Watching the Intellectual Weight
Juslia Steiny deployed an interesting simile, a couple of columns ago, that serves the opposite point than that which she makes:
However, standardized-test scores in isolation, alongside no other measures, are a hurtful, immoral misuse of good information. Parents value many features of a school as much, if not more than, achievement. Along with their academic prowess, private schools always tout their strengths in building strong characters, developing citizenship or attending to the whole child. When it comes to evaluating schools, the public-education industry tends to turn a deaf ear to these values.
Our current use of tests is like judging my health by my weight, while ignoring my bone density, cholesterol and whether or not I’m depressed.

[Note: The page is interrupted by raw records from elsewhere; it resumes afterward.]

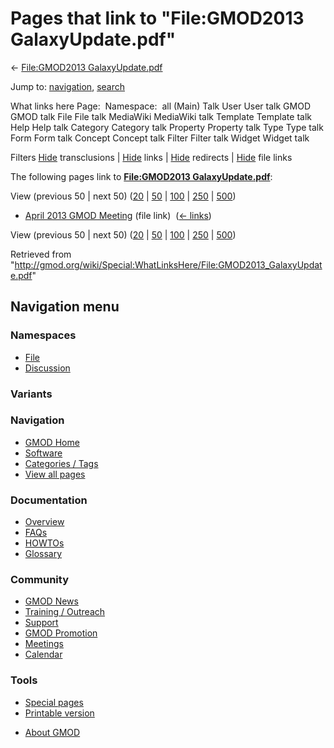 <div id="mw-page-base" class="noprint">

</div>

<div id="mw-head-base" class="noprint">

</div>

<div id="content" class="mw-body" role="main">

<span id="top"></span>

<div id="mw-js-message" style="display:none;">

</div>



# <span dir="auto">Pages that link to "File:GMOD2013 GalaxyUpdate.pdf"</span>

<div id="bodyContent">

<div id="contentSub">

← [File:GMOD2013
GalaxyUpdate.pdf](/wiki/File:GMOD2013_GalaxyUpdate.pdf "File:GMOD2013 GalaxyUpdate.pdf")

</div>

<div id="jump-to-nav" class="mw-jump">

Jump to: [navigation](#mw-navigation), [search](#p-search)

</div>

<div id="mw-content-text">

What links here Page:  Namespace:  all (Main) Talk User User talk GMOD
GMOD talk File File talk MediaWiki MediaWiki talk Template Template talk
Help Help talk Category Category talk Property Property talk Type Type
talk Form Form talk Concept Concept talk Filter Filter talk Widget
Widget talk

Filters
[Hide](/mediawiki/index.php?title=Special:WhatLinksHere/File:GMOD2013_GalaxyUpdate.pdf&hidetrans=1 "Special:WhatLinksHere/File:GMOD2013 GalaxyUpdate.pdf")
transclusions \|
[Hide](/mediawiki/index.php?title=Special:WhatLinksHere/File:GMOD2013_GalaxyUpdate.pdf&hidelinks=1 "Special:WhatLinksHere/File:GMOD2013 GalaxyUpdate.pdf")
links \|
[Hide](/mediawiki/index.php?title=Special:WhatLinksHere/File:GMOD2013_GalaxyUpdate.pdf&hideredirs=1 "Special:WhatLinksHere/File:GMOD2013 GalaxyUpdate.pdf")
redirects \|
[Hide](/mediawiki/index.php?title=Special:WhatLinksHere/File:GMOD2013_GalaxyUpdate.pdf&hideimages=1 "Special:WhatLinksHere/File:GMOD2013 GalaxyUpdate.pdf")
file links

The following pages link to **[File:GMOD2013
GalaxyUpdate.pdf](/wiki/File:GMOD2013_GalaxyUpdate.pdf "File:GMOD2013 GalaxyUpdate.pdf")**:

View (previous 50 \| next 50)
([20](/mediawiki/index.php?title=Special:WhatLinksHere/File:GMOD2013_GalaxyUpdate.pdf&limit=20 "Special:WhatLinksHere/File:GMOD2013 GalaxyUpdate.pdf")
\|
[50](/mediawiki/index.php?title=Special:WhatLinksHere/File:GMOD2013_GalaxyUpdate.pdf&limit=50 "Special:WhatLinksHere/File:GMOD2013 GalaxyUpdate.pdf")
\|
[100](/mediawiki/index.php?title=Special:WhatLinksHere/File:GMOD2013_GalaxyUpdate.pdf&limit=100 "Special:WhatLinksHere/File:GMOD2013 GalaxyUpdate.pdf")
\|
[250](/mediawiki/index.php?title=Special:WhatLinksHere/File:GMOD2013_GalaxyUpdate.pdf&limit=250 "Special:WhatLinksHere/File:GMOD2013 GalaxyUpdate.pdf")
\|
[500](/mediawiki/index.php?title=Special:WhatLinksHere/File:GMOD2013_GalaxyUpdate.pdf&limit=500 "Special:WhatLinksHere/File:GMOD2013 GalaxyUpdate.pdf"))

- [April 2013 GMOD
  Meeting](/wiki/April_2013_GMOD_Meeting "April 2013 GMOD Meeting")
  (file link) ‎ <span class="mw-whatlinkshere-tools">([←
  links](/mediawiki/index.php?title=Special:WhatLinksHere&target=April+2013+GMOD+Meeting "Special:WhatLinksHere"))</span>

View (previous 50 \| next 50)
([20](/mediawiki/index.php?title=Special:WhatLinksHere/File:GMOD2013_GalaxyUpdate.pdf&limit=20 "Special:WhatLinksHere/File:GMOD2013 GalaxyUpdate.pdf")
\|
[50](/mediawiki/index.php?title=Special:WhatLinksHere/File:GMOD2013_GalaxyUpdate.pdf&limit=50 "Special:WhatLinksHere/File:GMOD2013 GalaxyUpdate.pdf")
\|
[100](/mediawiki/index.php?title=Special:WhatLinksHere/File:GMOD2013_GalaxyUpdate.pdf&limit=100 "Special:WhatLinksHere/File:GMOD2013 GalaxyUpdate.pdf")
\|
[250](/mediawiki/index.php?title=Special:WhatLinksHere/File:GMOD2013_GalaxyUpdate.pdf&limit=250 "Special:WhatLinksHere/File:GMOD2013 GalaxyUpdate.pdf")
\|
[500](/mediawiki/index.php?title=Special:WhatLinksHere/File:GMOD2013_GalaxyUpdate.pdf&limit=500 "Special:WhatLinksHere/File:GMOD2013 GalaxyUpdate.pdf"))

</div>

<div class="printfooter">

Retrieved from
"<http://gmod.org/wiki/Special:WhatLinksHere/File:GMOD2013_GalaxyUpdate.pdf>"

</div>

<div id="catlinks" class="catlinks catlinks-allhidden">

</div>

<div class="visualClear">

</div>

</div>

</div>

<div id="mw-navigation">

## Navigation menu

<div id="mw-head">



<div id="left-navigation">

<div id="p-namespaces" class="vectorTabs" role="navigation"
aria-labelledby="p-namespaces-label">

### Namespaces

- <span id="ca-nstab-image"><a href="/wiki/File:GMOD2013_GalaxyUpdate.pdf" accesskey="c"
  title="View the file page [c]">File</a></span>
- <span id="ca-talk"><a
  href="/mediawiki/index.php?title=File_talk:GMOD2013_GalaxyUpdate.pdf&amp;action=edit&amp;redlink=1"
  accesskey="t"
  title="Discussion about the content page [t]">Discussion</a></span>

</div>

<div id="p-variants" class="vectorMenu emptyPortlet" role="navigation"
aria-labelledby="p-variants-label">

### 

### Variants[](#)

<div class="menu">

</div>

</div>

</div>





</div>

</div>

</div>

<div id="mw-panel">

<div id="p-logo" role="banner">

<a href="/wiki/Main_Page"
style="background-image: url(http://gmod.org/images/GMOD-cogs.png);"
title="Visit the main page"></a>

</div>

<div id="p-Navigation" class="portal" role="navigation"
aria-labelledby="p-Navigation-label">

### Navigation

<div class="body">

- <span id="n-GMOD-Home">[GMOD Home](/wiki/Main_Page)</span>
- <span id="n-Software">[Software](/wiki/GMOD_Components)</span>
- <span id="n-Categories-.2F-Tags">[Categories /
  Tags](/wiki/Categories)</span>
- <span id="n-View-all-pages">[View all
  pages](/wiki/Special:AllPages)</span>

</div>

</div>

<div id="p-Documentation" class="portal" role="navigation"
aria-labelledby="p-Documentation-label">

### Documentation

<div class="body">

- <span id="n-Overview">[Overview](/wiki/Overview)</span>
- <span id="n-FAQs">[FAQs](/wiki/Category:FAQ)</span>
- <span id="n-HOWTOs">[HOWTOs](/wiki/Category:HOWTO)</span>
- <span id="n-Glossary">[Glossary](/wiki/Glossary)</span>

</div>

</div>

<div id="p-Community" class="portal" role="navigation"
aria-labelledby="p-Community-label">

### Community

<div class="body">

- <span id="n-GMOD-News">[GMOD News](/wiki/GMOD_News)</span>
- <span id="n-Training-.2F-Outreach">[Training /
  Outreach](/wiki/Training_and_Outreach)</span>
- <span id="n-Support">[Support](/wiki/Support)</span>
- <span id="n-GMOD-Promotion">[GMOD
  Promotion](/wiki/GMOD_Promotion)</span>
- <span id="n-Meetings">[Meetings](/wiki/Meetings)</span>
- <span id="n-Calendar">[Calendar](/wiki/Calendar)</span>

</div>

</div>

<div id="p-tb" class="portal" role="navigation"
aria-labelledby="p-tb-label">

### Tools

<div class="body">

- <span id="t-specialpages"><a href="/wiki/Special:SpecialPages" accesskey="q"
  title="A list of all special pages [q]">Special pages</a></span>
- <span id="t-print"><a
  href="/mediawiki/index.php?title=Special:WhatLinksHere/File:GMOD2013_GalaxyUpdate.pdf&amp;printable=yes"
  rel="alternate" accesskey="p"
  title="Printable version of this page [p]">Printable version</a></span>

</div>

</div>

</div>

</div>

<div id="footer" role="contentinfo">

- <span id="footer-places-about">[About
  GMOD](/wiki/GMOD:About "GMOD:About")</span>

<!-- -->






</div>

Certainly, test scores are not sufficient for total judgment, particularly when it comes to schools and programs that promise more than a baseline education. Nonetheless, following Steiny’s analogy, one can see school as an intellectual health program, and standardized test scores (including NECAP minimums for graduation) are like bare minimum requirements that even overweight, depressed participants should achieve if the program is to be said to have any value.
Sure, fat camp might be fun and reward campers with many friends, but if it consistently fails to reduce children’s weight by measurable amounts, then it really isn’t what it bills itself to be. Parents and those who subsidize it should assess expenditures accordingly.